Lors de leurs auditions-dont les compte-rendus ont été publiés récemment-, ces hauts responsables décrivent les efforts déployés pendant plusieurs mois par des proches du président pour convaincre Kiev de fournir des informations compromettantes sur Joe Biden, en marge des canaux officiels de la diplomatie américaine.

Deux semaines avant l’appel litigieux, l’un d’eux avait fait savoir aux Ukrainiens que le président Zelensky serait invité à la Maison-Blanche quand il aurait ouvert les investigations sur les Biden, ont notamment rapporté deux responsables du Conseil de sécurité nationale qui ont assisté à la scène.

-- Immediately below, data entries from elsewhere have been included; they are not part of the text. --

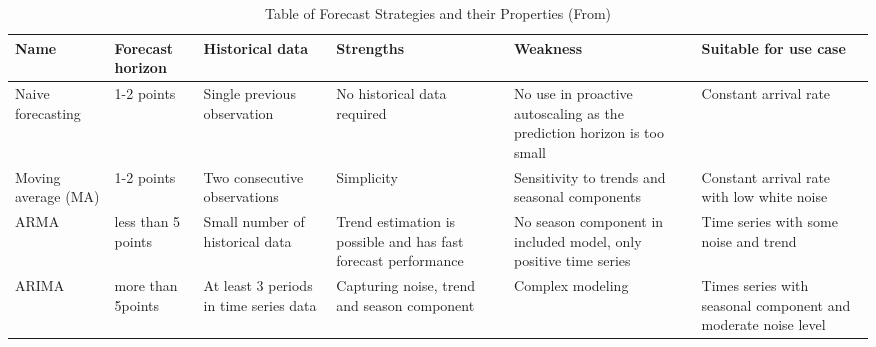\begin{flushleft}
  \begin{table}
    \begin{tabular}{ | L{2cm} | L{2cm} | L{2cm} | L{2cm} | L{2cm} | L{2cm} |}
      \hline
      Name & Forecast horizon & Historical data & Strengths & Weakness & Suitable for use case \\ \hline
      Naive forecasting  & 1-2 points & Single previous observation & No historical data required & No use in proactive autoscaling as the prediction horizon is too small & Constant arrival rate \\ \hline
      Moving average (MA) & 1-2 points & Two consecutive observations & Simplicity & Sensitivity to trends and seasonal components & Constant arrival rate with low white noise \\ \hline
      ARMA & less than 5 points & Small number of historical data & Trend estimation is possible and has fast forecast performance & No season component in included model, only positive time series & Time series with some noise and trend\\ \hline
      ARIMA\cite{box2015time} & more than 5points & At least 3 periods in time series data & Capturing noise, trend and season component & Complex modeling & Times series with seasonal component and moderate noise level\\ \hline
    \end{tabular}
    \caption{Table of Forecast Strategies and their Properties (From\cite{herbst2012workload})}
    \label{table:tssurvey}
\end{table}
\end{flushleft}

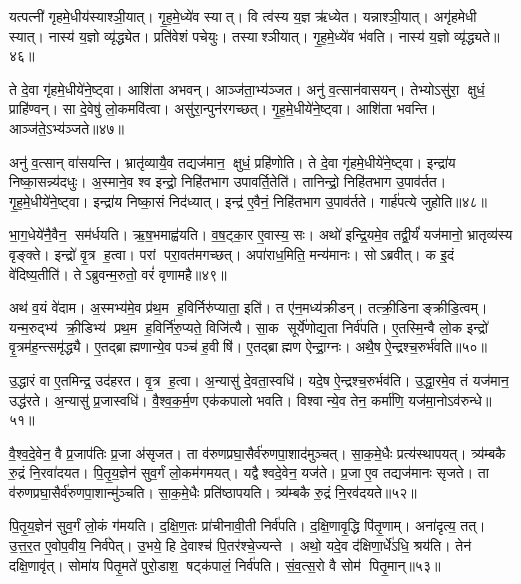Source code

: यत्पत्नी॑ गृहमे॒धीय॑स्याश्ञी॒यात्।
गृ॒ह॒मे॒ध्ये॑व स्यात्।
वि त्व॑स्य य॒ज्ञ ऋ॑ध्येत।
यन्नाश्ञी॒यात्।
अगृ॑हमेधी स्यात्।
नास्य॑ य॒ज्ञो व्यृ॑द्ध्येत।
प्रति॑वेशं पचेयुः।
तस्याश्ञीयात्।
गृ॒ह॒मे॒ध्ये॑व भ॑वति।
नास्य॑ य॒ज्ञो व्यृ॑द्ध्यते॥४६॥

ते दे॒वा गृ॑हमे॒धीये॑ने॒ष्ट्वा।
आशि॑ता अभवन्।
आञ्ज॑ता॒भ्य॑ञ्जत।
अनु॑ व॒त्सान॑वासयन्।
तेभ्योऽसु॑रा॒ क्षुधं॒ प्राहि॑ण्वन्।
सा दे॒वेषु॑ लो॒कमवि॑त्वा।
असु॑रा॒न्पुन॑रगच्छत्।
गृ॒ह॒मे॒धीये॑ने॒ष्ट्वा।
आशि॑ता भवन्ति।
आञ्ज॑ते॒ऽभ्य॑ञ्जते॥४७॥

अनु॑ व॒त्सान् वा॑सयन्ति।
भ्रातृ॑व्यायै॒व तद्यज॑मान॒ क्षुधं॒ प्रहि॑णोति।
ते दे॒वा गृ॑हमे॒धीये॑ने॒ष्ट्वा।
इन्द्रा॑य निष्का॒सन्न्य॑दधुः।
अ॒स्माने॒व श्व इन्द्रो॒ निहि॑तभाग उपावर्ति॒तेति॑।
तानिन्द्रो॒ निहि॑तभाग उ॒पाव॑र्तत।
गृ॒ह॒मे॒धीये॑ने॒ष्ट्वा।
इन्द्रा॑य निष्का॒सं निद॑ध्यात्।
इन्द्र॑ ए॒वैनं॒ निहि॑तभाग उ॒पाव॑र्तते।
गार्\mbox{}ह॑पत्ये जुहोति॥४८॥

भा॒ग॒धेये॑नै॒वैन॒ सम॑र्धयति।
ऋ॒ष॒भमाह्व॑यति।
व॒ष॒ट्का॒र ए॒वास्य॒ सः।
अथो॑ इन्द्रि॒यमे॒व तद्वी॒र्यं॑ यज॑मानो॒ भ्रातृव्य॑स्य वृङ्क्ते।
इन्द्रो॑ वृ॒त्र ह॒त्वा।
परां परा॒वत॑मगच्छत्।
अपा॑राध॒मिति॒ मन्य॑मानः।
सोऽब्रवीत्।
क इ॒दं वे॑दिष्य॒तीति॑।
तेऽब्रुवन्म॒रुतो॒ वरं॑ वृणामहै॥४९॥

अथ॑ व॒यं वे॑दाम।
अ॒स्मभ्य॑मे॒व प्र॑थ॒म ह॒विर्निरु॑प्याता॒ इति॑।
त ए॑न॒मध्य॑क्रीडन्।
तत्क्री॒डिनाङ्क्रीडि॒त्वम्।
यन्म॒रुद्भ्य॑ क्री॒डिभ्य॑ प्रथ॒म ह॒विर्नि॑रु॒प्यते॒ विजि॑त्यै।
सा॒क सूर्ये॑णोद्य॒ता निर्व॑पति।
ए॒तस्मि॒न्वै लो॒क इन्द्रो॑ वृ॒त्रम॑ह॒न्त्समृ॑द्ध्यै।
ए॒तद्ब्राह्मणान्ये॒व पञ्च॑ ह॒वीषि॑।
ए॒तद्ब्राह्मण ऐन्द्रा॒ग्नः।
अथै॒ष ऐ॒न्द्रश्च॒रुर्भ॑वति॥५०॥

उ॒द्धारं वा ए॒तमिन्द्र॒ उद॑हरत।
वृ॒त्र ह॒त्वा।
अ॒न्यासु॑ दे॒वता॒स्वधि॑।
यदे॒ष ऐ॒न्द्रश्च॒रुर्भव॑ति।
उ॒द्धा॒रमे॒व तं यज॑मान॒ उद्ध॑रते।
अ॒न्यासु॑ प्र॒जास्वधि॑।
वै॒श्व॒क॒र्म॒ण एक॑कपालो भवति।
विश्वान्ये॒व तेन॒ कर्मा॑णि॒ यज॑मा॒नोऽव॑रुन्धे॥५१॥\anuvakamend[ऋ॒द्ध्य॒ते॒ऽभ्य॑ञ्जते जुहोति वृणामहै भवत्य॒ष्टौ च॑]

वै॒श्व॒दे॒वेन॒ वै प्र॒जाप॑तिः प्र॒जा अ॑सृजत।
ता व॑रुणप्रघा॒सैर्व॑रुणपा॒शाद॑मुञ्चत्।
सा॒क॒मे॒धैः प्रत्य॑स्थापयत्।
त्र्य॑म्बकै रु॒द्रं नि॒रवा॑दयत।
पि॒तृ॒य॒ज्ञेन॑ सुव॒र्गं लो॒कम॑गमयत्।
यद्वैश्वदे॒वेन॒ यज॑ते।
प्र॒जा ए॒व तद्यज॑मानः सृजते।
ता व॑रुणप्रघा॒सैर्व॑रुणपा॒शान्मु॑ञ्चति।
सा॒क॒मे॒धैः प्रति॑ष्ठापयति।
त्र्य॑म्बकै रु॒द्रं नि॒रव॑दयते॥५२॥

पि॒तृ॒य॒ज्ञेन॑ सुव॒र्गं लो॒कं ग॑मयति।
द॒क्षि॒ण॒तः प्रा॑चीनावी॒ती निर्व॑पति।
द॒क्षि॒णावृ॒द्धि पि॑तृ॒णाम्।
अना॑दृत्य॒ तत्।
उ॒त्त॒र॒त ए॒वोप॒वीय॒ निर्व॑पेत्।
उ॒भये॒ हि दे॒वाश्च॑ पि॒तर॑श्चे॒ज्यन्ते।
अथो॒ यदे॒व द॑क्षिणा॒र्धे॑ऽधि॒ श्रय॑ति।
तेन॑ दक्षि॒णावृ॑त्।
सोमा॑य पितृ॒मते॑ पुरो॒डाश॒ षट्क॑पालं॒ निर्व॑पति।
सं॒व॒त्स॒रो वै सोम॑ पितृ॒मान्॥५३॥

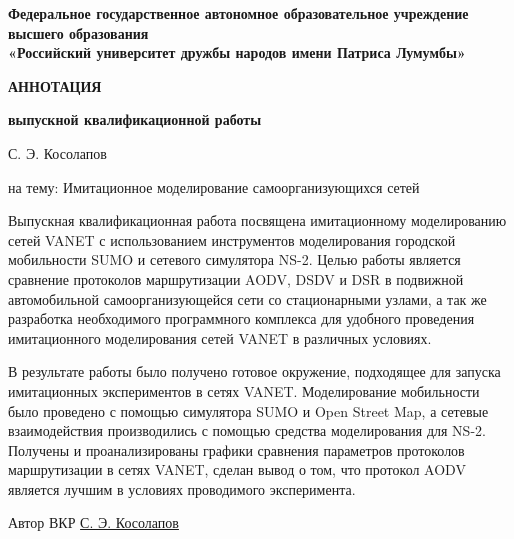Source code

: \thispagestyle{empty}

  \begin{center}

    \textbf{Федеральное государственное автономное образовательное учреждение \\
высшего образования} \\
\textbf{«Российский университет дружбы народов имени Патриса Лумумбы»}

\hfill

\textbf{АННОТАЦИЯ}

\textbf{выпускной квалификационной работы }

\vspace{1cm}

С. Э. Косолапов

\vspace{1cm}
на тему: Имитационное моделирование самоорганизующихся сетей
\end{center}

\vspace{1cm}


Выпускная квалификационная работа посвящена имитационному
моделированию сетей VANET с использованием инструментов моделирования городской мобильности SUMO и сетевого симулятора NS-2. Целью работы является сравнение протоколов маршрутизации AODV, DSDV и DSR в подвижной автомобильной самоорганизующейся сети со стационарными узлами, а так же разработка необходимого программного комплекса для удобного проведения имитационного моделирования сетей VANET в различных условиях.

В результате работы было получено готовое окружение, подходящее для запуска имитационных экспериментов в сетях VANET. Моделирование мобильности было проведено с помощью симулятора SUMO и Open Street Map, а сетевые взаимодействия производились с помощью средства моделирования для NS-2. Получены и проанализированы графики сравнения параметров протоколов маршрутизации в сетях VANET, сделан вывод о том, что протокол AODV является лучшим в условиях проводимого эксперимента.

\hfill

Автор ВКР \hspace{1cm} \underline{\hspace{3cm}} \hspace{1cm} \underline{С. Э. Косолапов }
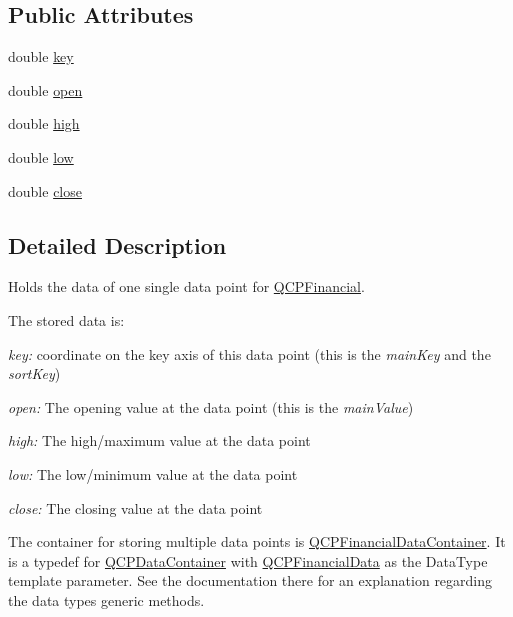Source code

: \subsection*{Public Attributes}
\begin{DoxyCompactItemize}
\item 
double \mbox{\hyperlink{class_q_c_p_financial_data_a18bc92126f28c214b05b0161e5f5958b}{key}}
\item 
double \mbox{\hyperlink{class_q_c_p_financial_data_a3059e1e1fbcb9fd243fde0450f238032}{open}}
\item 
double \mbox{\hyperlink{class_q_c_p_financial_data_a299a4b241296fb6cd1baf5ab03f7126a}{high}}
\item 
double \mbox{\hyperlink{class_q_c_p_financial_data_aecce0fb45a115e3f3a25eea78491ac16}{low}}
\item 
double \mbox{\hyperlink{class_q_c_p_financial_data_a45e9b96944c4a08ea6c82a72d3d22df2}{close}}
\end{DoxyCompactItemize}


\subsection{Detailed Description}
Holds the data of one single data point for \mbox{\hyperlink{class_q_c_p_financial}{Q\+C\+P\+Financial}}. 

The stored data is\+: \begin{DoxyItemize}
\item {\itshape key\+:} coordinate on the key axis of this data point (this is the {\itshape main\+Key} and the {\itshape sort\+Key}) \item {\itshape open\+:} The opening value at the data point (this is the {\itshape main\+Value}) \item {\itshape high\+:} The high/maximum value at the data point \item {\itshape low\+:} The low/minimum value at the data point \item {\itshape close\+:} The closing value at the data point\end{DoxyItemize}
The container for storing multiple data points is \mbox{\hyperlink{qcustomplot_8h_ae36e482e04f19a54782f01ab38c354a6}{Q\+C\+P\+Financial\+Data\+Container}}. It is a typedef for \mbox{\hyperlink{class_q_c_p_data_container}{Q\+C\+P\+Data\+Container}} with \mbox{\hyperlink{class_q_c_p_financial_data}{Q\+C\+P\+Financial\+Data}} as the Data\+Type template parameter. See the documentation there for an explanation regarding the data type\textquotesingle{}s generic methods.

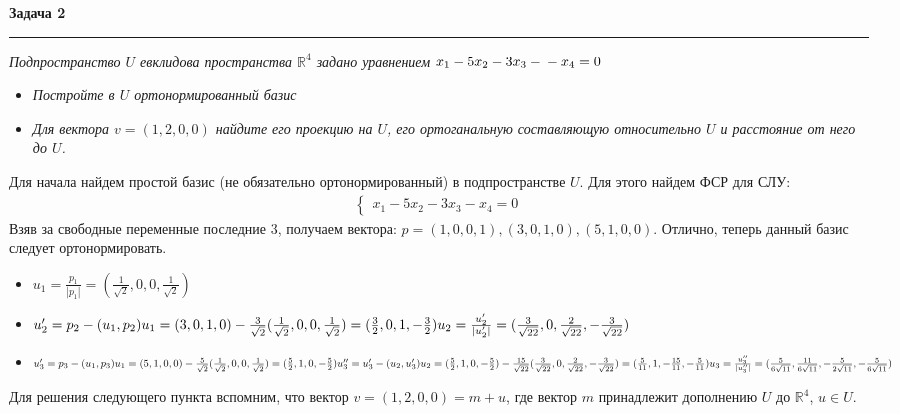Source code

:\documentclass[a4paper,11pt]{article}
\begin{document}




\textbf{\large Задача 2}
\medskip\hrule\medskip
\textit{Подпространство $ U $ евклидова пространства $ \mathbb{R}^4 $ задано уравнением $ x_1 - 5x_2 - 3x_3 - \\ - x_4 = 0 $}
\begin{itemize}
\item \textit{Постройте в $ U $ ортонормированный базис}
\item \textit{Для вектора $ v = (1, 2, 0, 0) $ найдите его проекцию на $ U $, его ортоганальную составляющую относительно $ U $ и расстояние от него до $ U $.}
\end{itemize} 
Для начала найдем простой базис (не обязательно ортонормированный) в подпространстве $ U $. Для этого найдем ФСР для СЛУ:
\begin{gather*}
\begin{cases}
x_1 - 5x_2 - 3x_3 - x_4 = 0
\end{cases}
\end{gather*}
Взяв за свободные переменные последние 3, получаем вектора: $p =  (1, 0, 0, 1), (3, 0, 1, 0), (5, 1, 0, 0) $. Отлично, теперь данный базис следует ортонормировать.
\begin{itemize}
\item $ u_1 = \frac{p_1}{|p_1|} = (\frac1{\sqrt{2}}, 0, 0, \frac1{\sqrt{2}}) $
\item $ u_2' = p_2 - (u_1, p_2)u_1 = (3, 0, 1, 0) - \frac{3}{\sqrt{2}}(\frac1{\sqrt{2}}, 0, 0, \frac1{\sqrt{2}}) = (\frac32, 0, 1, -\frac32)  \\[2pt]
u_2 = \frac{u_2'}{|u_2'|} = (\frac3{\sqrt{22}}, 0, \frac2{\sqrt{22}}, -\frac3{\sqrt{22}})$
\item $ u_3' = p_3 - (u_1, p_3)u_1 = (5, 1, 0, 0) - \frac5{\sqrt{2}}(\frac1{\sqrt{2}}, 0, 0, \frac1{\sqrt{2}}) = (\frac52, 1, 0, -\frac52) \\[2pt]
u_3'' = u_3' - (u_2, u_3')u_2 = (\frac52, 1, 0, -\frac52) - \frac{15}{\sqrt{22}}(\frac3{\sqrt{22}}, 0, \frac2{\sqrt{22}}, -\frac3{\sqrt{22}}) =  (\frac5{11}, 1, -\frac{15}{11}, -\frac{5}{11})\\[2pt]
u_3 = \frac{u_3''}{|u_3''|} = (\frac5{6\sqrt{11}}, \frac{11}{6\sqrt{11}}, -\frac{5}{2\sqrt{11}}, -\frac5{6\sqrt{11}})$ 
\end{itemize}
Для решения следующего пункта вспомним, что вектор $ v = (1, 2, 0, 0) = m + u $, где вектор $ m $ принадлежит дополнению $ U $ до $ \mathbb{R}^4 $, $ u \in U $. \\[2pt]
\end{document}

Au détour d’une conférence de presse, Mick Mulvaney, le directeur de cabinet de Donald Trump, a pour sa part reconnu que l’aide militaire à l’Ukraine avait été gelée à la demande du président et liée à des considérations de politiques américaines. Il a ensuite rétropédalé.

Mais un échange par SMS, début septembre, entre le chargé d’affaires américain à Kiev Bill Taylor et l’ambassadeur auprès de l’UE Gordon Sondland, conforte les doutes.  Je « trouve ça dingue de suspendre l’aide sécuritaire en échange d’un coup de main pour une campagne politique », dénonce Bill Taylor. Réponse de Gordon Sondland : « Le président a été très clair, pas de contrepartie, d’aucune sorte ».  

Entrave

La Maison-Blanche a ordonné aux membres de l’administration de ne pas coopérer à l’enquête de la Chambre, dénonçant une procédure « inconstitutionnelle ».

Plusieurs hauts responsables, dont Mick Mulvaney, ont donc refusé de répondre aux injonctions du Congrès, ce qui pourrait alimenter un autre chef d’accusation pour « entrave au travail du Congrès ».